Hidden Veggie Lasagna
Packed full of veggies, our Hidden Veggie Lasagna recipe is a crowd favourite, and child-approved even for fussy eaters.
This recipe was provided by our wonderful Chef Tania at Guardian Sydenham.
Serves 4-6
Ingredients
- 250g lasagna sheets
- 400g tomato puree (1 large can)
- 250g frozen peas and corn mix
- 1 teaspoon sweet paprika
- 1 teaspoon coriander powder
- 2 teaspoons cumin powder
- 1 tablespoon vegetable stock powder
- 25L water (approximately)
- 200g pumpkin, chopped
- 1 teaspoon dried oregano
- 2 onions, chopped
- 2 carrots, cut
- 2 capsicums, cut
- 3 cloves garlic, minced
- 1 tablespoon minced ginger
- 200g tasty cheese, grated
- Olive oil
- Salt and pepper to taste
Instructions
-
- Preheat the oven to 180°C (350°F).
- In a large pot, heat some olive oil over medium heat. Add the onions, garlic, and ginger. Cook until softened.

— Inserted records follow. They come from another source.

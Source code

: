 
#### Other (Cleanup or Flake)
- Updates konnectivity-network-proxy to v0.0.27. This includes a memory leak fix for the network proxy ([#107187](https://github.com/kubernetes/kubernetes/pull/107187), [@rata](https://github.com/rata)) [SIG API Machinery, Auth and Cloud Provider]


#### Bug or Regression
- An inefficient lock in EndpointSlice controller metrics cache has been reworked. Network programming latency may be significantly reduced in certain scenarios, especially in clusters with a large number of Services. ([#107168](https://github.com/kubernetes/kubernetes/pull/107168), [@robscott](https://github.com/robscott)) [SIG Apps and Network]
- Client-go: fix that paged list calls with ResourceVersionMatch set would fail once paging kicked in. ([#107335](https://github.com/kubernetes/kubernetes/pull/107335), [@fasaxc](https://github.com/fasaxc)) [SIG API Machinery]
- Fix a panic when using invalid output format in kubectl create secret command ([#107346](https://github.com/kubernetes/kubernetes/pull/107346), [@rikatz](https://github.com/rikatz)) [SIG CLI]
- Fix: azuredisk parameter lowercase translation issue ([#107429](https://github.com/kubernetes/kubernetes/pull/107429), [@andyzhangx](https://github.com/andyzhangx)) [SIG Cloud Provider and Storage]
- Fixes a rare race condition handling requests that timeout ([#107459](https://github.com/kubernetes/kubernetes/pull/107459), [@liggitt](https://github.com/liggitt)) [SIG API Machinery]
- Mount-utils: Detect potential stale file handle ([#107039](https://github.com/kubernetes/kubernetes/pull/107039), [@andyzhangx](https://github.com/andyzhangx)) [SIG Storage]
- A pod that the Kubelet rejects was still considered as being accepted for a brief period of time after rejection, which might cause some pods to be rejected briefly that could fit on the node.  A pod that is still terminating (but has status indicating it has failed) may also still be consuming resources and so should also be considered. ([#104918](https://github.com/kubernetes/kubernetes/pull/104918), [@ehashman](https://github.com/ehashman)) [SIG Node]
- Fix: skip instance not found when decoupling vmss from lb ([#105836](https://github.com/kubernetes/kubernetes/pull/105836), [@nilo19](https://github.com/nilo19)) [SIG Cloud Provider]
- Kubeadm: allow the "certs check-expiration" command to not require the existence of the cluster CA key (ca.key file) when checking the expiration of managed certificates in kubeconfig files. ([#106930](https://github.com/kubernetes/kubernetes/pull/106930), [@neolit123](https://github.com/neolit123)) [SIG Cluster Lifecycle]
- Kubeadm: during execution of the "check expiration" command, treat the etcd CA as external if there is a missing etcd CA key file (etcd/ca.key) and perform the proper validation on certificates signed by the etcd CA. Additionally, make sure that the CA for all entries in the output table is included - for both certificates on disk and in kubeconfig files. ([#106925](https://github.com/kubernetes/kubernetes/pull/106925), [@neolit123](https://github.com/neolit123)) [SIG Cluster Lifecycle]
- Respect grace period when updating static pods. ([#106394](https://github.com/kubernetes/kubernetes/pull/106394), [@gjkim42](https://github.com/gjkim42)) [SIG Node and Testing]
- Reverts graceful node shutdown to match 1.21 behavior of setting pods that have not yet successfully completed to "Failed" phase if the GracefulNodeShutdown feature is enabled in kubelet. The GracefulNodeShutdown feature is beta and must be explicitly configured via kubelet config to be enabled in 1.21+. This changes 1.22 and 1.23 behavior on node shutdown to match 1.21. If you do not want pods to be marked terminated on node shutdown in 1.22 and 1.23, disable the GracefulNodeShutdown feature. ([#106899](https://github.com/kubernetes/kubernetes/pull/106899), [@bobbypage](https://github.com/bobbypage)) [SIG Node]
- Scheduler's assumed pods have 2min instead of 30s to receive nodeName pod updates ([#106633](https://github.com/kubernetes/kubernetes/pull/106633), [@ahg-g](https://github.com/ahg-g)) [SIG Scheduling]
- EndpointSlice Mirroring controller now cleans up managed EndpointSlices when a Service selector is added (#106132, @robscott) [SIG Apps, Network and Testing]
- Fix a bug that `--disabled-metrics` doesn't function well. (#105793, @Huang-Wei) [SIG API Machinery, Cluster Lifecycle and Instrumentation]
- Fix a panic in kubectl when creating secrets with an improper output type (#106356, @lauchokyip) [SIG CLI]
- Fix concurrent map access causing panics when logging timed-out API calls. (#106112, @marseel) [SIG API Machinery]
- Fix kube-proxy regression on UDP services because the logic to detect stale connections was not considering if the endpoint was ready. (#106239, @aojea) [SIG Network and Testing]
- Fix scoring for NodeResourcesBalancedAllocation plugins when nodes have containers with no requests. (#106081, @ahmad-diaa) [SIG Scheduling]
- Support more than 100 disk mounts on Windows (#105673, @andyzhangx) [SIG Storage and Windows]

- Add the sweet paprika, coriander powder, and cumin powder. Cook until fragrant.
- Add the tomato puree and water. Bring to a boil, then reduce heat and simmer.
- Add the frozen peas & corn mix, pumpkin, carrots, and capsicums. Season with salt and pepper. Cook until the vegetables are tender.
- Stir in the dried oregano.
- Using a stick blender, blend the mixture until smooth.
- In a baking dish, layer the lasagna sheets and vegetable mixture, finishing with a layer of vegetable mixture on top.
- Sprinkle the grated cheese over the top.
- Cover with foil and bake in the preheated oven for about 30-40 minutes, or until the cheese is melted and bubbly.
- Serve hot and enjoy your vegetable lasagna!